Dans ce contexte, la création, en 1966, de « Saint Laurent Rive Gauche » est un coup de maître. La marque s’enrichit de l’imaginaire révo-gaucho-sexy de ce « quartier mythique », aussi « authentique » que le Montmartre d’Aznavour, et dont les librairies disparaissent les unes après les autres pour céder la place aux marchands de signes distinctifs haut de gamme. Mai 68 fournira l’onction politique de cette politique de marketing. Pendant qu’à Paris on joue à la révolution (celle d’avant), à Londres on se rue sur les vêtements Saint Laurent, vendus chez Fortnum and Mason, où la robe-fourreau sans manche ne coûte que 35 £ sterling ! L’air du temps pour une bagatelle.

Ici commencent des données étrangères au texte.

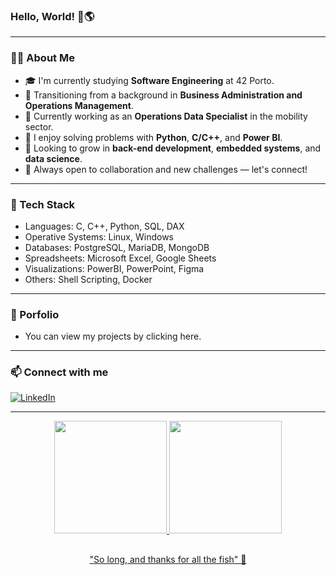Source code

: ### Hello, World! 👋🌎

---

### 👨‍💻 About Me

- 🎓 I'm currently studying **Software Engineering** at 42 Porto.
- 🔄 Transitioning from a background in **Business Administration and Operations Management**.
- 💼 Currently working as an **Operations Data Specialist** in the mobility sector.
- 🧠 I enjoy solving problems with **Python**, **C/C++**, and **Power BI**.
- 🚀 Looking to grow in **back-end development**, **embedded systems**, and **data science**.
- 💬 Always open to collaboration and new challenges — let's connect!

---

### 🧰 Tech Stack

- Languages: C, C++, Python, SQL, DAX
- Operative Systems: Linux, Windows
- Databases: PostgreSQL, MariaDB, MongoDB
- Spreadsheets: Microsoft Excel, Google Sheets
- Visualizations: PowerBI, PowerPoint, Figma
- Others: Shell Scripting, Docker
---

### 📂 Porfolio

- You can view my projects by clicking here.

---

### 📫 Connect with me

<a href="https://www.linkedin.com/in/jose---junior/"><img alt="LinkedIn" src="https://img.shields.io/badge/LinkedIn-José%20Junior-brightgreen?style=for-the-badge&logo=linkedin"></a> 

---


<div align="center">
  <a href="https://joseevilasio.github.io/">
  <img height="180em" src="https://github-readme-stats.vercel.app/api?username=joseevilasio&show_icons=true&theme=vue-dark"/>
  <img height="180em" src="https://github-readme-stats.vercel.app/api/top-langs/?username=joseevilasio&layout=compact&langs_count=7&theme=vue-dark"/>  
</div>

##

<div align="center">

"So long, and thanks for all the fish" 🐬

</div>
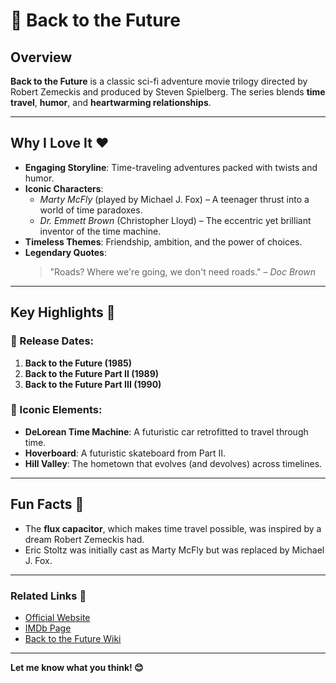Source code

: # 🎥 Back to the Future

## Overview
**Back to the Future** is a classic sci-fi adventure movie trilogy directed by Robert Zemeckis and produced by Steven Spielberg. The series blends **time travel**, **humor**, and **heartwarming relationships**.

---

## Why I Love It ❤️
- **Engaging Storyline**: Time-traveling adventures packed with twists and humor.
- **Iconic Characters**: 
  - *Marty McFly* (played by Michael J. Fox) – A teenager thrust into a world of time paradoxes.
  - *Dr. Emmett Brown* (Christopher Lloyd) – The eccentric yet brilliant inventor of the time machine.
- **Timeless Themes**: Friendship, ambition, and the power of choices.
- **Legendary Quotes**:
  > "Roads? Where we're going, we don't need roads." – *Doc Brown*

---

## Key Highlights 🚀
### 📅 Release Dates:
1. **Back to the Future (1985)**
2. **Back to the Future Part II (1989)**
3. **Back to the Future Part III (1990)**

### 🔑 Iconic Elements:
- **DeLorean Time Machine**: A futuristic car retrofitted to travel through time.
- **Hoverboard**: A futuristic skateboard from Part II.
- **Hill Valley**: The hometown that evolves (and devolves) across timelines.

---

## Fun Facts 🎉
- The **flux capacitor**, which makes time travel possible, was inspired by a dream Robert Zemeckis had.
- Eric Stoltz was initially cast as Marty McFly but was replaced by Michael J. Fox.

---

### Related Links 🔗
- [Official Website](https://www.backtothefuture.com)
- [IMDb Page](https://www.imdb.com/title/tt0088763/)
- [Back to the Future Wiki](https://backtothefuture.fandom.com/)

---
**Let me know what you think! 😊**

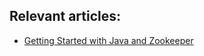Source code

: ## Relevant articles:

- [Getting Started with Java and Zookeeper](https://www.baeldung.com/java-zookeeper)
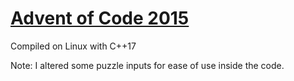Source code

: # [Advent of Code 2015](https://adventofcode.com/2015)

Compiled on Linux with C++17

Note: I altered some puzzle inputs for ease of use inside the code.
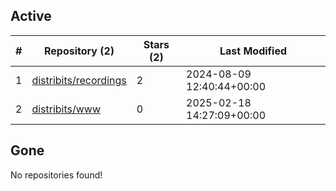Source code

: ## Active
| # | Repository (2) | Stars (2) | Last Modified |
| --- | --- | --- | --- |
| 1 | [distribits/recordings](https://hub.datalad.org/distribits/recordings) | 2 | 2024-08-09 12:40:44+00:00 |
| 2 | [distribits/www](https://hub.datalad.org/distribits/www) | 0 | 2025-02-18 14:27:09+00:00 |

## Gone
No repositories found!
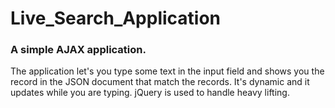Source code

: # Live_Search_Application

### A simple AJAX application.  
The application let's you type some text in the input field and shows you the record in the JSON document that match the records.
It's dynamic and it updates while you are typing. jQuery is used to handle heavy lifting. 
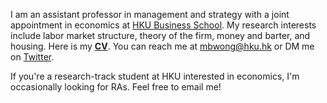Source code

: I am an assistant professor in management and strategy with a joint appointment in economics at [HKU Business School](https://www.hkubs.hku.hk/). My research interests include labor market structure, theory of the firm, money and barter, and housing. Here is my __[CV](/pdf/CV.pdf)__. You can reach me at [mbwong@hku.hk](mailto:mbwong@hku.hk) or DM me on [Twitter](https://twitter.com/mbwong). 

If you're a research-track student at HKU interested in economics, I'm occasionally looking for RAs. Feel free to email me! 
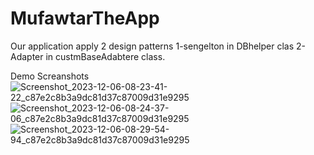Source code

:   # MufawtarTheApp

  Our application apply 2 design patterns 
  1-sengelton in DBhelper clas
  2-Adapter in custmBaseAdabtere class.


  Demo Screanshots
![Screenshot_2023-12-06-08-23-41-22_c87e2c8b3a9dc81d37c87009d31e9295](https://github.com/MufawtarApp/MufawtarTheApp/assets/123936701/3e83ae23-98cd-4dd4-b4f5-e238c5aa62e6)
![Screenshot_2023-12-06-08-24-37-06_c87e2c8b3a9dc81d37c87009d31e9295](https://github.com/MufawtarApp/MufawtarTheApp/assets/123936701/44634d67-1765-4c49-b3c6-2a5bd2fda71b)
![Screenshot_2023-12-06-08-29-54-94_c87e2c8b3a9dc81d37c87009d31e9295](https://github.com/MufawtarApp/MufawtarTheApp/assets/123936701/4873e35e-6bc5-49d7-8887-5bccaa576d06)

  

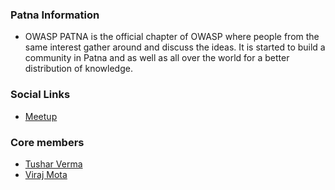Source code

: ### Patna Information
* OWASP PATNA is the official chapter of OWASP where people from the same interest gather around and discuss the ideas. It is started to build a community in Patna and as well as all over the world for a better distribution of knowledge.

### Social Links
* [Meetup](https://www.meetup.com/owasp-patna/)


### Core members
* [Tushar Verma](mailto:tushar.verma@owasp.org)
* [Viraj Mota](mailto:virajmota38@gmail.com)

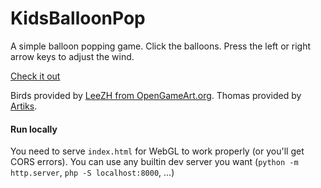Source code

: # KidsBalloonPop
A simple balloon popping game. Click the balloons. Press the left or right arrow keys to adjust the wind.

[Check it out](https://mronosa.github.io/KidsBalloonPop/index.html)  

[](/fritballoon)

Birds provided by [LeeZH from OpenGameArt.org](https://opengameart.org/content/white-birds).
Thomas provided by [Artiks](https://twitter.com/Artipartym8).

#### Run locally

You need to serve `index.html` for WebGL to work properly (or you'll get CORS errors).
You can use any builtin dev server you want (`python -m http.server`, `php -S localhost:8000`, ...)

Toujours jeune, toujours rebelle, toujours à l’écoute de « la rue », Yves Saint Laurent sait emballer son époque pour mieux la vendre. Au moment même où l’industrie du tourisme connaît un boom sans précédent, ses modèles s’inspirent du voyage. Heureuse convergence – et combien profitable pour ce qu’on désigne, sans percevoir le caractère oxymorique du terme, comme « l’industrie du luxe ».
Revendiquée comme un principe démocratique (« j’habille toutes les femmes »), la continuité entre la haute couture et le prêt-à-porter permet à l’entreprise Saint Laurent d’occuper tous les segments du marché de la fringue, à l’exception du très bon marché. Le « prêt-à-porter de luxe » ne relève pas tant de la création intellectuelle et sociale que du plat mensonge commercial. Saint Laurent produit à la chaîne, à bas coût (et sans doute en Chine) des produits à forte valeur ajoutée symbolique. Il produit et vend en masse de l’unique, du rare et du distingué : le prestige et l’image viennent d’en haut, l’argent d’en bas, la presse et la pub se chargeant d’opérer la médiation entre les deux. Du business bien compris.
La liberté est une robe achetée place Saint-Sulpice, le féminisme un smoking qui laisse plus que deviner les seins d’une jeune blonde ravissante. Yves Saint Laurent ne pouvait pas choisir une meilleure date pour quitter ce bas monde. Au milieu du festival 68, sa disparition nous permet de contempler la véritable révolution de ce printemps mythique : celle de la Consommation. Quant au reste, comme le dit si bien Aznavour, « ça ne veut plus rien dire du tout ».